> **TO DO**: Using the records that appear below, write out exactly the lines from the one with "- **Cycle-consistency loss** to" through the one with "1. Impressionist Art: Images", keeping both end lines.
*** Opening of RECORDS SHOWN ***
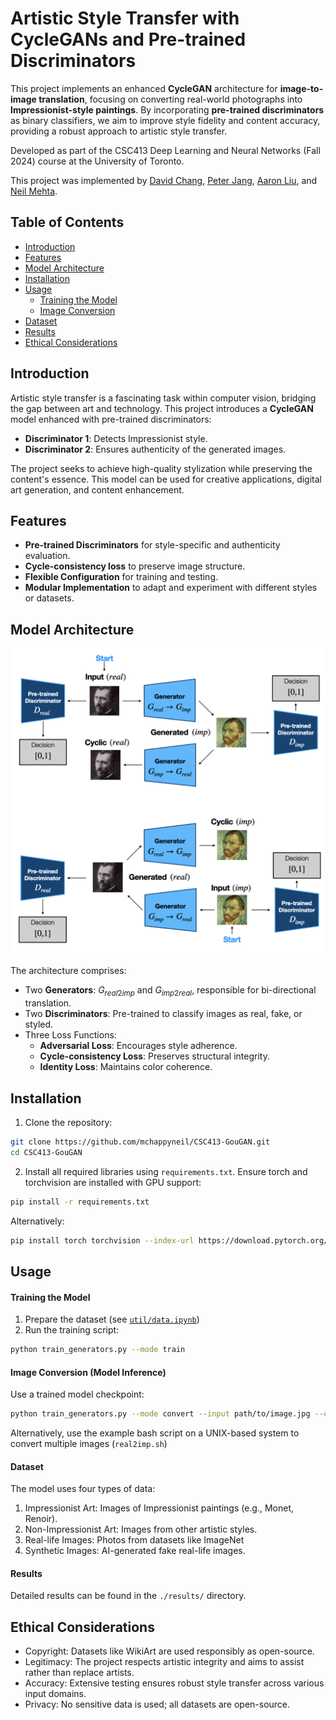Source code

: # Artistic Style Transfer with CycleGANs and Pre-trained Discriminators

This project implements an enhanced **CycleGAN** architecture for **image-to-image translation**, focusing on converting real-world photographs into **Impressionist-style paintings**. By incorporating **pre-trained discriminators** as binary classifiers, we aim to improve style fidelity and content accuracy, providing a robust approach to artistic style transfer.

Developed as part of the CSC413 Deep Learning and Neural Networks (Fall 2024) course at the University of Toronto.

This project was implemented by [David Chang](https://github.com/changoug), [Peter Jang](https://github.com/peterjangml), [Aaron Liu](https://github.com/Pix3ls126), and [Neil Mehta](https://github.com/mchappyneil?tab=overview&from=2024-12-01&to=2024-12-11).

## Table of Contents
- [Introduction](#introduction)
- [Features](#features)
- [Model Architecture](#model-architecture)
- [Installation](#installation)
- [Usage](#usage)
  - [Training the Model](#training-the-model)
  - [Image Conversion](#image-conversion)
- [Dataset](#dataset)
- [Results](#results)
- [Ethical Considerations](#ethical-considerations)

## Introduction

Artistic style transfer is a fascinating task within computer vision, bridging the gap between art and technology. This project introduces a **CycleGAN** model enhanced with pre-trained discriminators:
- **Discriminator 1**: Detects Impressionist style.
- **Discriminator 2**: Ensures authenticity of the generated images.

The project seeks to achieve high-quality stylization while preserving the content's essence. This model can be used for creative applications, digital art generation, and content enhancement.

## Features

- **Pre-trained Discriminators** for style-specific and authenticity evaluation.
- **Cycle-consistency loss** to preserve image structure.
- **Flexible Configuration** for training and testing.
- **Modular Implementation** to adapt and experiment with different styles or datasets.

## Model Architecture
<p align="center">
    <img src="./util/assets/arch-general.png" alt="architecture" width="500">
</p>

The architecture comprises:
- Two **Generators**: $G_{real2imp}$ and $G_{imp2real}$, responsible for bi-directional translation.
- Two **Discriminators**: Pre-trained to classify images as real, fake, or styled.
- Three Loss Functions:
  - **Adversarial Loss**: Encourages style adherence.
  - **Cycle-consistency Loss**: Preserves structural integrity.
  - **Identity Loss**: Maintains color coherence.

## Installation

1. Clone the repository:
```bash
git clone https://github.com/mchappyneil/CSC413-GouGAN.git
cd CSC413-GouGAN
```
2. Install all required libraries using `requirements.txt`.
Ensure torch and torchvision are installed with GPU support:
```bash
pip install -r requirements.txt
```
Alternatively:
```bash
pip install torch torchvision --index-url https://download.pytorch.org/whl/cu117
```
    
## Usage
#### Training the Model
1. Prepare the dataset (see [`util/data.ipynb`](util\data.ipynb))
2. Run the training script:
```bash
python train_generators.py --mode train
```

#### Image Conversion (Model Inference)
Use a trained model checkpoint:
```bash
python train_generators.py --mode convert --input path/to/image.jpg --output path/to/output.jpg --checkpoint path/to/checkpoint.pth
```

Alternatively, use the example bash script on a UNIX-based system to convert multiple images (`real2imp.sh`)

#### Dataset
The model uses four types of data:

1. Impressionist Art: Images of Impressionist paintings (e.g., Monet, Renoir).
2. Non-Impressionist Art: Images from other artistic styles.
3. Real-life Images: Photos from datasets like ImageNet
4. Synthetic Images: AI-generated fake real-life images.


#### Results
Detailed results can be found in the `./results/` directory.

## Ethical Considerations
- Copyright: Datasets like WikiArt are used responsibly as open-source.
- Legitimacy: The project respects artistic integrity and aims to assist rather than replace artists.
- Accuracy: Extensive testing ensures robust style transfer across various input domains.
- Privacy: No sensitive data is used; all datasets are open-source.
*** Close of RECORDS SHOWN ***
> **EXPECTED ANSWER**:
- **Cycle-consistency loss** to preserve image structure.
- **Flexible Configuration** for training and testing.
- **Modular Implementation** to adapt and experiment with different styles or datasets.

## Model Architecture
<p align="center">
    <img src="./util/assets/arch-general.png" alt="architecture" width="500">
</p>

The architecture comprises:
- Two **Generators**: $G_{real2imp}$ and $G_{imp2real}$, responsible for bi-directional translation.
- Two **Discriminators**: Pre-trained to classify images as real, fake, or styled.
- Three Loss Functions:
  - **Adversarial Loss**: Encourages style adherence.
  - **Cycle-consistency Loss**: Preserves structural integrity.
  - **Identity Loss**: Maintains color coherence.

## Installation

1. Clone the repository:
```bash
git clone https://github.com/mchappyneil/CSC413-GouGAN.git
cd CSC413-GouGAN
```
2. Install all required libraries using `requirements.txt`.
Ensure torch and torchvision are installed with GPU support:
```bash
pip install -r requirements.txt
```
Alternatively:
```bash
pip install torch torchvision --index-url https://download.pytorch.org/whl/cu117
```
    
## Usage
#### Training the Model
1. Prepare the dataset (see [`util/data.ipynb`](util\data.ipynb))
2. Run the training script:
```bash
python train_generators.py --mode train
```

#### Image Conversion (Model Inference)
Use a trained model checkpoint:
```bash
python train_generators.py --mode convert --input path/to/image.jpg --output path/to/output.jpg --checkpoint path/to/checkpoint.pth
```

Alternatively, use the example bash script on a UNIX-based system to convert multiple images (`real2imp.sh`)

#### Dataset
The model uses four types of data:

1. Impressionist Art: Images of Impressionist paintings (e.g., Monet, Renoir).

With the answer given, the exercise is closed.